Dios en el taller literario
El error de la Iglesia ha sido dejar la asignatura de Religión en manos de la Conferencia Episcopal en lugar de confiársela al Museo del Prado
Imaginemos un ejercicio de redacción en un taller literario. En la mejor tradición del Oulipo, el ejercicio tiene un pie forzado: escribir un relato cuyo protagonista cree que su padre es Dios. Sabemos que eso lo creen todo los niños, pero en este caso el personaje no tiene tres años sino 33. El nivel de los trabajos es tan alto que el profesor decide publicar los cuatro mejores, redactados por alumnos a los que llamaremos Marcos, Mateo, Lucas y Juan. Cada relato tiene sus virtudes, pero el segundo se convierte pronto en el favorito de los intelectuales. Tanto que un alumno del taller de música –al que llamaremos Juan Sebastián para distinguirlo del Juan narrador- se lanza a componer una pieza basada en esa versión. También un alumno italiano del taller de audiovisuales –Pier Paolo- lo utiliza como base de un largo -en blanco y negro- para el que recluta a actores cejijuntos, a su madre y a un paisano al que le ofrece el papel de Felipe, uno de los 12 íntimos del protagonista. Ese compatriota se llama Giorgio Agamben y, con el tiempo, publicará sus propios libros con títulos como El Reino y la Gloria o Pilato y Jesús.

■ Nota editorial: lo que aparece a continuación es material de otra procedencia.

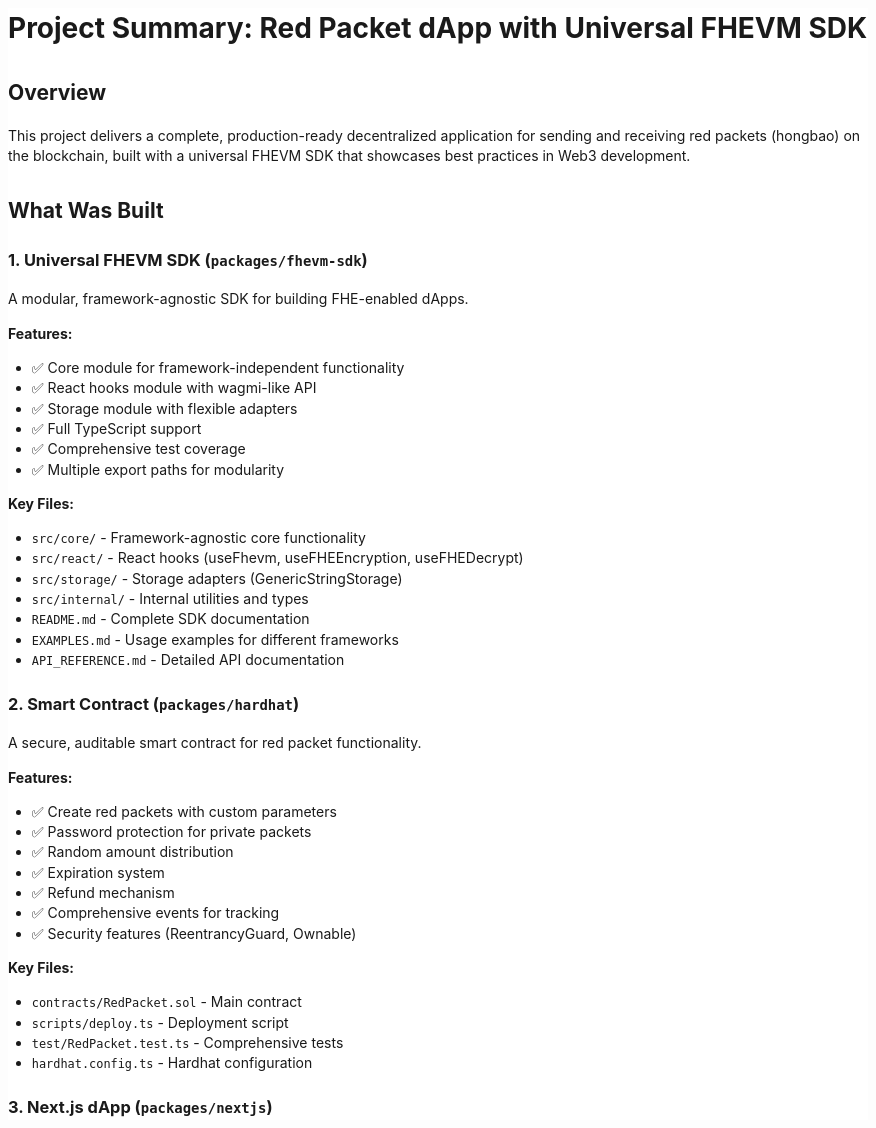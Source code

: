 # Project Summary: Red Packet dApp with Universal FHEVM SDK

## Overview

This project delivers a complete, production-ready decentralized application for sending and receiving red packets (hongbao) on the blockchain, built with a universal FHEVM SDK that showcases best practices in Web3 development.

## What Was Built

### 1. Universal FHEVM SDK (`packages/fhevm-sdk`)

A modular, framework-agnostic SDK for building FHE-enabled dApps.

**Features:**
- ✅ Core module for framework-independent functionality
- ✅ React hooks module with wagmi-like API
- ✅ Storage module with flexible adapters
- ✅ Full TypeScript support
- ✅ Comprehensive test coverage
- ✅ Multiple export paths for modularity

**Key Files:**
- `src/core/` - Framework-agnostic core functionality
- `src/react/` - React hooks (useFhevm, useFHEEncryption, useFHEDecrypt)
- `src/storage/` - Storage adapters (GenericStringStorage)
- `src/internal/` - Internal utilities and types
- `README.md` - Complete SDK documentation
- `EXAMPLES.md` - Usage examples for different frameworks
- `API_REFERENCE.md` - Detailed API documentation

### 2. Smart Contract (`packages/hardhat`)

A secure, auditable smart contract for red packet functionality.

**Features:**
- ✅ Create red packets with custom parameters
- ✅ Password protection for private packets
- ✅ Random amount distribution
- ✅ Expiration system
- ✅ Refund mechanism
- ✅ Comprehensive events for tracking
- ✅ Security features (ReentrancyGuard, Ownable)

**Key Files:**
- `contracts/RedPacket.sol` - Main contract
- `scripts/deploy.ts` - Deployment script
- `test/RedPacket.test.ts` - Comprehensive tests
- `hardhat.config.ts` - Hardhat configuration

### 3. Next.js dApp (`packages/nextjs`)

Si Agamben ha analizado el origen teológico de nuestras estructuras políticas y económicas, ¿por qué no leer los Evangelios como un ejercicio literario a ocho manos? No en vano, la Biblia, que ha vendido seis mil millones de ejemplares en los dos últimos siglos, sigue sirviendo de inspiración a casi todos los escritores de best sellers y a muchos que no lo son: de Emmanuel Carrère (El Reino) a J.M.Coetzee (Los días de Jesús en la escuela) pasando por Erri de Luca (Penúltimas noticias acerca de Yeshua/Jesús), Amos Oz (Judas), Martín Garzo (No hay amor en la muerte) o el gamberro y cervantino Eduardo Mendoza (El asombroso viaje de Pomponio Flato).

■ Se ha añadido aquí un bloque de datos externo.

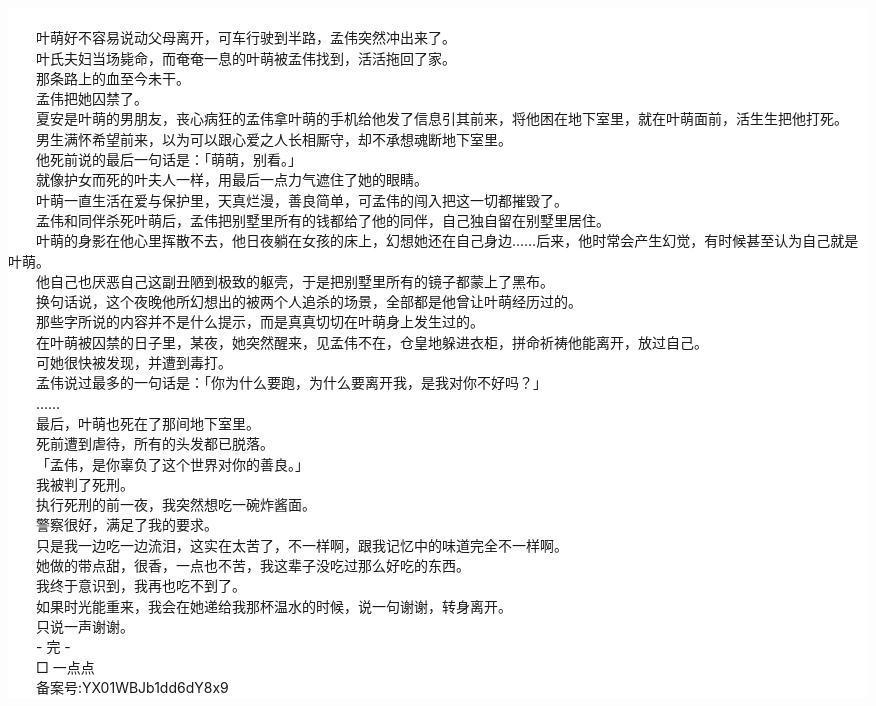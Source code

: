 <br>   
&emsp;&emsp;叶萌好不容易说动父母离开，可车行驶到半路，孟伟突然冲出来了。  
<br>   
&emsp;&emsp;叶氏夫妇当场毙命，而奄奄一息的叶萌被孟伟找到，活活拖回了家。  
<br>   
&emsp;&emsp;那条路上的血至今未干。  
<br>   
&emsp;&emsp;孟伟把她囚禁了。  
<br>   
&emsp;&emsp;夏安是叶萌的男朋友，丧心病狂的孟伟拿叶萌的手机给他发了信息引其前来，将他困在地下室里，就在叶萌面前，活生生把他打死。  
<br>   
&emsp;&emsp;男生满怀希望前来，以为可以跟心爱之人长相厮守，却不承想魂断地下室里。  
<br>   
&emsp;&emsp;他死前说的最后一句话是：「萌萌，别看。」  
<br>   
&emsp;&emsp;就像护女而死的叶夫人一样，用最后一点力气遮住了她的眼睛。  
<br>   
&emsp;&emsp;叶萌一直生活在爱与保护里，天真烂漫，善良简单，可孟伟的闯入把这一切都摧毁了。  
<br>   
&emsp;&emsp;孟伟和同伴杀死叶萌后，孟伟把别墅里所有的钱都给了他的同伴，自己独自留在别墅里居住。  
<br>   
&emsp;&emsp;叶萌的身影在他心里挥散不去，他日夜躺在女孩的床上，幻想她还在自己身边……后来，他时常会产生幻觉，有时候甚至认为自己就是叶萌。  
<br>   
&emsp;&emsp;他自己也厌恶自己这副丑陋到极致的躯壳，于是把别墅里所有的镜子都蒙上了黑布。  
<br>   
&emsp;&emsp;换句话说，这个夜晚他所幻想出的被两个人追杀的场景，全部都是他曾让叶萌经历过的。  
<br>   
&emsp;&emsp;那些字所说的内容并不是什么提示，而是真真切切在叶萌身上发生过的。  
<br>   
&emsp;&emsp;在叶萌被囚禁的日子里，某夜，她突然醒来，见孟伟不在，仓皇地躲进衣柜，拼命祈祷他能离开，放过自己。  
<br>   
&emsp;&emsp;可她很快被发现，并遭到毒打。  
<br>   
&emsp;&emsp;孟伟说过最多的一句话是：「你为什么要跑，为什么要离开我，是我对你不好吗？」  
<br>   
&emsp;&emsp;……  
<br>   
&emsp;&emsp;最后，叶萌也死在了那间地下室里。  
<br>   
&emsp;&emsp;死前遭到虐待，所有的头发都已脱落。  
<br>   
&emsp;&emsp;「孟伟，是你辜负了这个世界对你的善良。」  
<br>   
&emsp;&emsp;我被判了死刑。  
<br>   
&emsp;&emsp;执行死刑的前一夜，我突然想吃一碗炸酱面。  
<br>   
&emsp;&emsp;警察很好，满足了我的要求。  
<br>   
&emsp;&emsp;只是我一边吃一边流泪，这实在太苦了，不一样啊，跟我记忆中的味道完全不一样啊。  
<br>   
&emsp;&emsp;她做的带点甜，很香，一点也不苦，我这辈子没吃过那么好吃的东西。  
<br>   
&emsp;&emsp;我终于意识到，我再也吃不到了。  
<br>   
&emsp;&emsp;如果时光能重来，我会在她递给我那杯温水的时候，说一句谢谢，转身离开。  
<br>   
&emsp;&emsp;只说一声谢谢。  
<br>   
&emsp;&emsp;- 完 -  
<br>   
&emsp;&emsp;□ 一点点  
<br>   
&emsp;&emsp;备案号:YX01WBJb1dd6dY8x9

Lo curioso es que los artistas plásticos hayan abandonado esa veta: prefieren la abstracción (más espiritual) o la provocación (anti-institucional). En Ante el dolor de los demás (Alfaguara), un ensayo que, entre otras cosas, rastrea la huella de iconos como la pietà en las fotos publicadas por los periódicos, Susan Sontag pone un buen ejemplo de ese abandono. Cuando la historiadora Barbara Duden impartió clases en EEUU sobre la representación del cuerpo, ninguno de sus alumnos fue capaz de identificar ni una sola de las imágenes “canónicas” de la flagelación. “Creo que es una imagen religiosa”, aventuró uno de ellos. Puede que a los santos les esté pasando lo mismo que a los mitos griegos y, alejados de la vida cotidiana, se hayan convertido en materia de estudio. El error de la Iglesia ha sido dejar la asignatura de Religión en manos de la Conferencia Episcopal en lugar de confiársela al Museo del Prado. ¿Por qué? Porque El Greco es más elocuente que Rouco. Mark Twain decía que la guerra es la forma que tiene Dios de enseñarles geografía a los estadounidenses. Tal vez la Semana Santa sea la única que tiene de enseñar iconografía a los españoles.